_EXERCISE DESCRIPTION_.
With both ends included, repeat exactly the lines of the entries below from the one containing "- Reverse a" down to the one containing "- Juxtaposition (https://4clojure.oxal.org/#/problem/59)", and no others.

........

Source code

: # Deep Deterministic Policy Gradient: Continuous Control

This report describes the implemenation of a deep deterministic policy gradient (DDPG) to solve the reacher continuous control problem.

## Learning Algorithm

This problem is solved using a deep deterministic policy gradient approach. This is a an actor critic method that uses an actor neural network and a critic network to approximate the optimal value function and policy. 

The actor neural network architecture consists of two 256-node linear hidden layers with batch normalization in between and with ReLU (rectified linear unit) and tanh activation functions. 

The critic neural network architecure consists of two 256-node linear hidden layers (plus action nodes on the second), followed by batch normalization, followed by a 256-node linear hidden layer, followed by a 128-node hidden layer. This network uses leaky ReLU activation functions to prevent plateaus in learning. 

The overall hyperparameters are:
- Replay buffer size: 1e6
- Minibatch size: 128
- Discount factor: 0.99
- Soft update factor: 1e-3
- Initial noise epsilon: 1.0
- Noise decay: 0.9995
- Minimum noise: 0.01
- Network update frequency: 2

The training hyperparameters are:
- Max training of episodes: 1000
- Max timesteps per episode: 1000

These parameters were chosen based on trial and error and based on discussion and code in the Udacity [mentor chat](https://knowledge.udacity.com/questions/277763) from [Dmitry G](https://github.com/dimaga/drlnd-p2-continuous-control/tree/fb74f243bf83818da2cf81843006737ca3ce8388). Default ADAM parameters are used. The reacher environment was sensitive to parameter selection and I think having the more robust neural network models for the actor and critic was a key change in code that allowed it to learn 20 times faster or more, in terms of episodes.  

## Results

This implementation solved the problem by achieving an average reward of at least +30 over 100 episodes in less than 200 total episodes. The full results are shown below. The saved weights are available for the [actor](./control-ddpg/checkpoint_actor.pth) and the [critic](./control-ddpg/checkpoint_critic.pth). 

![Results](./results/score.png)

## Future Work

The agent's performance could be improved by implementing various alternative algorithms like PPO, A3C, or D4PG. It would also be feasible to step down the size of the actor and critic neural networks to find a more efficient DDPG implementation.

........

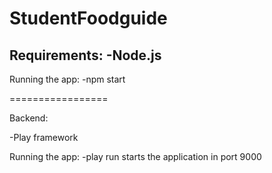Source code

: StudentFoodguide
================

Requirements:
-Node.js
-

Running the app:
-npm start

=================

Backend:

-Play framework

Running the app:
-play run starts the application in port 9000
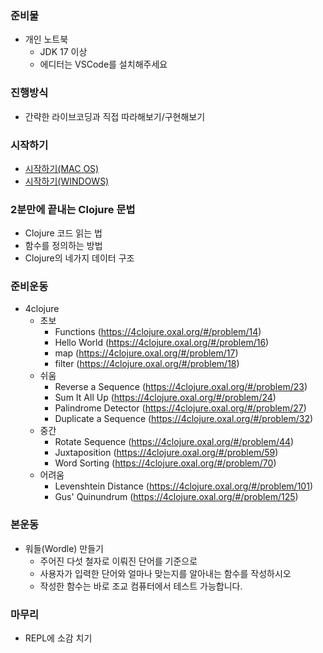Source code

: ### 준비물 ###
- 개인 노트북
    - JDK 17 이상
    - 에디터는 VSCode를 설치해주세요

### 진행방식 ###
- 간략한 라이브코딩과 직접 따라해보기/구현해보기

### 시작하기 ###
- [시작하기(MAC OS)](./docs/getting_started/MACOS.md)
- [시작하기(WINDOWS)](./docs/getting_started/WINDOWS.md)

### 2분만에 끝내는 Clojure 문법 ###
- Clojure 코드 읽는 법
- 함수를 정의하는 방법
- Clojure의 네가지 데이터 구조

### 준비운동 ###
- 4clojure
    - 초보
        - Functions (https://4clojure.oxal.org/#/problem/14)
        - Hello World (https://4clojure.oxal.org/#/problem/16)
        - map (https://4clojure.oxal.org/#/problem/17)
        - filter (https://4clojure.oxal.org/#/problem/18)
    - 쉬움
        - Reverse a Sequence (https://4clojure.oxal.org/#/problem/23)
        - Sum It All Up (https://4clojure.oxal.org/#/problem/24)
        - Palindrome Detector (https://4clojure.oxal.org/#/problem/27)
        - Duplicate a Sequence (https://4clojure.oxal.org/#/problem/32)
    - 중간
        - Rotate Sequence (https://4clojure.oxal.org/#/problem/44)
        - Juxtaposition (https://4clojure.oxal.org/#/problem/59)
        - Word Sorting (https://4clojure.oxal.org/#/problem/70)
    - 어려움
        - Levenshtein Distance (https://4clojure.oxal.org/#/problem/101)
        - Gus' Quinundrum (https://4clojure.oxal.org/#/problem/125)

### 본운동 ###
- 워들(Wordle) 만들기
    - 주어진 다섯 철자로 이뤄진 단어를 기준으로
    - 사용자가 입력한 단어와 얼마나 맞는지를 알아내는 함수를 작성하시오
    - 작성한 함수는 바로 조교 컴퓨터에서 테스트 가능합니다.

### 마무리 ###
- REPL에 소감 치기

........

_SOLUTION TO THIS TASK_.
        - Reverse a Sequence (https://4clojure.oxal.org/#/problem/23)
        - Sum It All Up (https://4clojure.oxal.org/#/problem/24)
        - Palindrome Detector (https://4clojure.oxal.org/#/problem/27)
        - Duplicate a Sequence (https://4clojure.oxal.org/#/problem/32)
    - 중간
        - Rotate Sequence (https://4clojure.oxal.org/#/problem/44)
        - Juxtaposition (https://4clojure.oxal.org/#/problem/59)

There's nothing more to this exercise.